Die freundliche Fassade der Taliban zerbricht

Für die Standards der Islamisten war die Art und Weise, in der sie sich seit der Eroberung Kabuls präsentierten, nahezu eine Charmeoffensive. Den Afghanen wurde Sicherheit auf den Straßen versprochen. Die Taliban verkündeten, Soldaten und Regierungsmitarbeiter hätten ebenso wenig zu befürchten wie frühere Ortskräfte der ausländischen Truppen oder internationaler Organisationen.

Die Taliban würden „nicht versuchen, an irgendjemandem Rache zu nehmen“, sagte ihr Sprecher Zabihullah Mudschahid in seiner ersten Pressekonferenz in Kabul am Dienstag. Das Recht von Frauen auf Bildung werde geschützt, hieß es, und sie könnten sogar für die Regierung arbeiten. Werbewirksam ließ ein führender Talib sich von einer Frau im Fernsehen interviewen.

Dass sie das moderne, liberale Segment der Stadtbevölkerungen mit diesen Botschaften nicht überzeugen würden, wird den Taliban bewusst sein. Das Ziel dürfte daher eher sein, zum einen nach außen hin Mäßigung zu demonstrieren. Zum anderen wollten die Taliban, möglicherweise selbst überrascht von der Geschwindigkeit ihres Eroberungszuges, die Bevölkerung ruhig halten und in Sicherheit wiegen, während sie die Machtübernahme komplettieren.

Erste Proteste gegen die Islamisten

Die Fassade von Ruhe und Ordnung hat im Laufe der Woche jedoch immer mehr Risse bekommen. So hat sich in Kabul sowie in mehreren weiteren Städten inzwischen erster Unmut über die Islamisten öffentlich bemerkbar gemacht. Menschen gingen mit Flaggen der Republik Afghanistan auf die Straße.

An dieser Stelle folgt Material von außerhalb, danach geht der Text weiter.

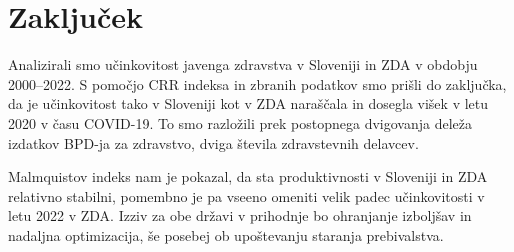 \documentclass[12pt,a4paper]{article}
\theoremstyle{definition}
\begin{document}
\section{Zaključek}

Analizirali smo učinkovitost javenga zdravstva v Sloveniji in ZDA
v obdobju 2000--2022. S pomočjo CRR indeksa in zbranih podatkov
smo prišli do zaključka, da je učinkovitost tako v Sloveniji kot
v ZDA naraščala in dosegla višek v letu 2020 v času COVID-19. To smo
razložili prek postopnega dvigovanja deleža izdatkov BPD-ja za zdravstvo,
dviga števila zdravstevnih delavcev.

Malmquistov indeks nam je pokazal, da sta produktivnosti v Sloveniji
in ZDA relativno stabilni, pomembno je pa vseeno omeniti velik padec
učinkovitosti v letu 2022 v ZDA. Izziv za obe državi v prihodnje bo ohranjanje izboljšav in nadaljna optimizacija,
še posebej ob upoštevanju staranja prebivalstva.

\nocite*{}


\end{document}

Ein Zeichen des Nationalstolzes, mehr noch aber ein Statement gegen die Taliban, die stets klargemacht haben, dass sie von Demokratie wenig halten, und die nach ihrem Einmarsch afghanische Flaggen entfernt hatten. In den Städten Dschalalabad und Asadabad im Osten des Landes wurden mehrere Menschen getötet, als die Taliban gegen die Demonstranten vorgingen.

Frauen treffen die Scharia-Regeln besonders: Sich unverschleiert zu treffen, wie hier noch Anfang August in Kabul wird wohl nicht mehr möglich sein.


Frauen treffen die Scharia-Regeln besonders: Sich unverschleiert zu treffen, wie hier noch Anfang August in Kabul wird wohl nicht mehr möglich sein.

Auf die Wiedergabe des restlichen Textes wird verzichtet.